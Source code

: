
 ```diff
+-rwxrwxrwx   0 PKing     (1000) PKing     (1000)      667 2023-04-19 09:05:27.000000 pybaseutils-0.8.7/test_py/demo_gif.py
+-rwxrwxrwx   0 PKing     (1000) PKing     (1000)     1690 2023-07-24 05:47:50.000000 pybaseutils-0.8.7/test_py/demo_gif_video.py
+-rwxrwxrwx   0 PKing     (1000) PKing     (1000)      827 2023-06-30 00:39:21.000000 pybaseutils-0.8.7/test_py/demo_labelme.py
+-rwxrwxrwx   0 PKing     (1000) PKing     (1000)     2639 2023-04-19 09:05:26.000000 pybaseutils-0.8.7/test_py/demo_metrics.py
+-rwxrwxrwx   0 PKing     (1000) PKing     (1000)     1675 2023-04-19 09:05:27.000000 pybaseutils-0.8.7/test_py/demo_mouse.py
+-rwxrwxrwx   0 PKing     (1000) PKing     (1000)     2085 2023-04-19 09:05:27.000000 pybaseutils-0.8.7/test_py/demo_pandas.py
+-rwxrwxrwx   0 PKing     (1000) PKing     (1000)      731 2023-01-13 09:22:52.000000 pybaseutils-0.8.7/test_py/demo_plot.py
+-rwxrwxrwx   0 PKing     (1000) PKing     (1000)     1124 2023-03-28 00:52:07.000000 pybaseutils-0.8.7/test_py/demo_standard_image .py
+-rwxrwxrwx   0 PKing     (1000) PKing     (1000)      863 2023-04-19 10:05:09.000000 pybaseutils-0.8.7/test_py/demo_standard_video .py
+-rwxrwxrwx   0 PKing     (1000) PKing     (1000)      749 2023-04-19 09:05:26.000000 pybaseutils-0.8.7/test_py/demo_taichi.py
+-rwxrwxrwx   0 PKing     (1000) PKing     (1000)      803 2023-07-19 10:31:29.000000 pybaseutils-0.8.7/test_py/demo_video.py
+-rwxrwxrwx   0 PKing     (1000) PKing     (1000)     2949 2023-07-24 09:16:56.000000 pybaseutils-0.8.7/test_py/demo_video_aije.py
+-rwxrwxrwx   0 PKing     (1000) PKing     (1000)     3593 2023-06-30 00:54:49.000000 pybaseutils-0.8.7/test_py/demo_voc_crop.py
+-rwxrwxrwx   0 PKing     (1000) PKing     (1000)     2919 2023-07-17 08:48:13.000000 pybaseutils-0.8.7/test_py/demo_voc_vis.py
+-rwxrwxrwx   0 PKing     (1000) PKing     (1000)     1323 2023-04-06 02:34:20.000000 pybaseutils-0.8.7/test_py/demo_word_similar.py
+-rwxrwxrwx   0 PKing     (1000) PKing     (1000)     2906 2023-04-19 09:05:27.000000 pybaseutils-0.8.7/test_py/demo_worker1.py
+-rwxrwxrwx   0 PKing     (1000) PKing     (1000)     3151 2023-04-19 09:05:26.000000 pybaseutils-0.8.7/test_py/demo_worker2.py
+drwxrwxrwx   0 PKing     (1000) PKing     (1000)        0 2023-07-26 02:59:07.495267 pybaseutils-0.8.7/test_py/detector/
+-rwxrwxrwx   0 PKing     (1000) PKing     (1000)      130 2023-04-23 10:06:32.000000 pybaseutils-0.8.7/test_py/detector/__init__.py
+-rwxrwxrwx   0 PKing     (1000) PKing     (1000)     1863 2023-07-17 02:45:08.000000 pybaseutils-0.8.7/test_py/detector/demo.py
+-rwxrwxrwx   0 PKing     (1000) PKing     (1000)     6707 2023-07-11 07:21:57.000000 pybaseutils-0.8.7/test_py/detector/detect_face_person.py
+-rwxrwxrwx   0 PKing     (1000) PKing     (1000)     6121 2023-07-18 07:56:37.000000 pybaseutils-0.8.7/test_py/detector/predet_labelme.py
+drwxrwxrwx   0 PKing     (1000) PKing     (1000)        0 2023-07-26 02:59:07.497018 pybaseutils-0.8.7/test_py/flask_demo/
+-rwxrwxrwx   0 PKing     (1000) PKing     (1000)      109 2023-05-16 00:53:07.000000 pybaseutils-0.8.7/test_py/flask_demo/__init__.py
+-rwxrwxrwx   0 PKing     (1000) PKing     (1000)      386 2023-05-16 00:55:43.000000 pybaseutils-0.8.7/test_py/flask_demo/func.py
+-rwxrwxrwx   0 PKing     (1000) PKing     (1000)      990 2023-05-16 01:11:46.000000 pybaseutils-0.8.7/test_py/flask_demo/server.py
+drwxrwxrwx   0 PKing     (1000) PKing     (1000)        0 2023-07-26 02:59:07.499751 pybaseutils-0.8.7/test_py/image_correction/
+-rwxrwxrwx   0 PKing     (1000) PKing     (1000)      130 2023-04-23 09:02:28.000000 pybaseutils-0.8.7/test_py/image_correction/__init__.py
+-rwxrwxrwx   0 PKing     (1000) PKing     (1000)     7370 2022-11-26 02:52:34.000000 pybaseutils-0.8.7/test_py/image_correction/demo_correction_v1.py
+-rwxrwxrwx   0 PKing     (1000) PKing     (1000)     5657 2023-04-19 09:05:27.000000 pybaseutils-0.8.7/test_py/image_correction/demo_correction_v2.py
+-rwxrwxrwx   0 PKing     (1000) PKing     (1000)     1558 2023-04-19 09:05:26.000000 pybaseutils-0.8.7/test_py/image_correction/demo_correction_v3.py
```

=====

Assignment:
The answer must consist of every entry, set down exactly as given.

Answer to this problem:
Source code

:
 ```diff
+-rwxrwxrwx   0 PKing     (1000) PKing     (1000)      667 2023-04-19 09:05:27.000000 pybaseutils-0.8.7/test_py/demo_gif.py
+-rwxrwxrwx   0 PKing     (1000) PKing     (1000)     1690 2023-07-24 05:47:50.000000 pybaseutils-0.8.7/test_py/demo_gif_video.py
+-rwxrwxrwx   0 PKing     (1000) PKing     (1000)      827 2023-06-30 00:39:21.000000 pybaseutils-0.8.7/test_py/demo_labelme.py
+-rwxrwxrwx   0 PKing     (1000) PKing     (1000)     2639 2023-04-19 09:05:26.000000 pybaseutils-0.8.7/test_py/demo_metrics.py
+-rwxrwxrwx   0 PKing     (1000) PKing     (1000)     1675 2023-04-19 09:05:27.000000 pybaseutils-0.8.7/test_py/demo_mouse.py
+-rwxrwxrwx   0 PKing     (1000) PKing     (1000)     2085 2023-04-19 09:05:27.000000 pybaseutils-0.8.7/test_py/demo_pandas.py
+-rwxrwxrwx   0 PKing     (1000) PKing     (1000)      731 2023-01-13 09:22:52.000000 pybaseutils-0.8.7/test_py/demo_plot.py
+-rwxrwxrwx   0 PKing     (1000) PKing     (1000)     1124 2023-03-28 00:52:07.000000 pybaseutils-0.8.7/test_py/demo_standard_image .py
+-rwxrwxrwx   0 PKing     (1000) PKing     (1000)      863 2023-04-19 10:05:09.000000 pybaseutils-0.8.7/test_py/demo_standard_video .py
+-rwxrwxrwx   0 PKing     (1000) PKing     (1000)      749 2023-04-19 09:05:26.000000 pybaseutils-0.8.7/test_py/demo_taichi.py
+-rwxrwxrwx   0 PKing     (1000) PKing     (1000)      803 2023-07-19 10:31:29.000000 pybaseutils-0.8.7/test_py/demo_video.py
+-rwxrwxrwx   0 PKing     (1000) PKing     (1000)     2949 2023-07-24 09:16:56.000000 pybaseutils-0.8.7/test_py/demo_video_aije.py
+-rwxrwxrwx   0 PKing     (1000) PKing     (1000)     3593 2023-06-30 00:54:49.000000 pybaseutils-0.8.7/test_py/demo_voc_crop.py
+-rwxrwxrwx   0 PKing     (1000) PKing     (1000)     2919 2023-07-17 08:48:13.000000 pybaseutils-0.8.7/test_py/demo_voc_vis.py
+-rwxrwxrwx   0 PKing     (1000) PKing     (1000)     1323 2023-04-06 02:34:20.000000 pybaseutils-0.8.7/test_py/demo_word_similar.py
+-rwxrwxrwx   0 PKing     (1000) PKing     (1000)     2906 2023-04-19 09:05:27.000000 pybaseutils-0.8.7/test_py/demo_worker1.py
+-rwxrwxrwx   0 PKing     (1000) PKing     (1000)     3151 2023-04-19 09:05:26.000000 pybaseutils-0.8.7/test_py/demo_worker2.py
+drwxrwxrwx   0 PKing     (1000) PKing     (1000)        0 2023-07-26 02:59:07.495267 pybaseutils-0.8.7/test_py/detector/
+-rwxrwxrwx   0 PKing     (1000) PKing     (1000)      130 2023-04-23 10:06:32.000000 pybaseutils-0.8.7/test_py/detector/__init__.py
+-rwxrwxrwx   0 PKing     (1000) PKing     (1000)     1863 2023-07-17 02:45:08.000000 pybaseutils-0.8.7/test_py/detector/demo.py
+-rwxrwxrwx   0 PKing     (1000) PKing     (1000)     6707 2023-07-11 07:21:57.000000 pybaseutils-0.8.7/test_py/detector/detect_face_person.py
+-rwxrwxrwx   0 PKing     (1000) PKing     (1000)     6121 2023-07-18 07:56:37.000000 pybaseutils-0.8.7/test_py/detector/predet_labelme.py
+drwxrwxrwx   0 PKing     (1000) PKing     (1000)        0 2023-07-26 02:59:07.497018 pybaseutils-0.8.7/test_py/flask_demo/
+-rwxrwxrwx   0 PKing     (1000) PKing     (1000)      109 2023-05-16 00:53:07.000000 pybaseutils-0.8.7/test_py/flask_demo/__init__.py
+-rwxrwxrwx   0 PKing     (1000) PKing     (1000)      386 2023-05-16 00:55:43.000000 pybaseutils-0.8.7/test_py/flask_demo/func.py
+-rwxrwxrwx   0 PKing     (1000) PKing     (1000)      990 2023-05-16 01:11:46.000000 pybaseutils-0.8.7/test_py/flask_demo/server.py
+drwxrwxrwx   0 PKing     (1000) PKing     (1000)        0 2023-07-26 02:59:07.499751 pybaseutils-0.8.7/test_py/image_correction/
+-rwxrwxrwx   0 PKing     (1000) PKing     (1000)      130 2023-04-23 09:02:28.000000 pybaseutils-0.8.7/test_py/image_correction/__init__.py
+-rwxrwxrwx   0 PKing     (1000) PKing     (1000)     7370 2022-11-26 02:52:34.000000 pybaseutils-0.8.7/test_py/image_correction/demo_correction_v1.py
+-rwxrwxrwx   0 PKing     (1000) PKing     (1000)     5657 2023-04-19 09:05:27.000000 pybaseutils-0.8.7/test_py/image_correction/demo_correction_v2.py
+-rwxrwxrwx   0 PKing     (1000) PKing     (1000)     1558 2023-04-19 09:05:26.000000 pybaseutils-0.8.7/test_py/image_correction/demo_correction_v3.py
```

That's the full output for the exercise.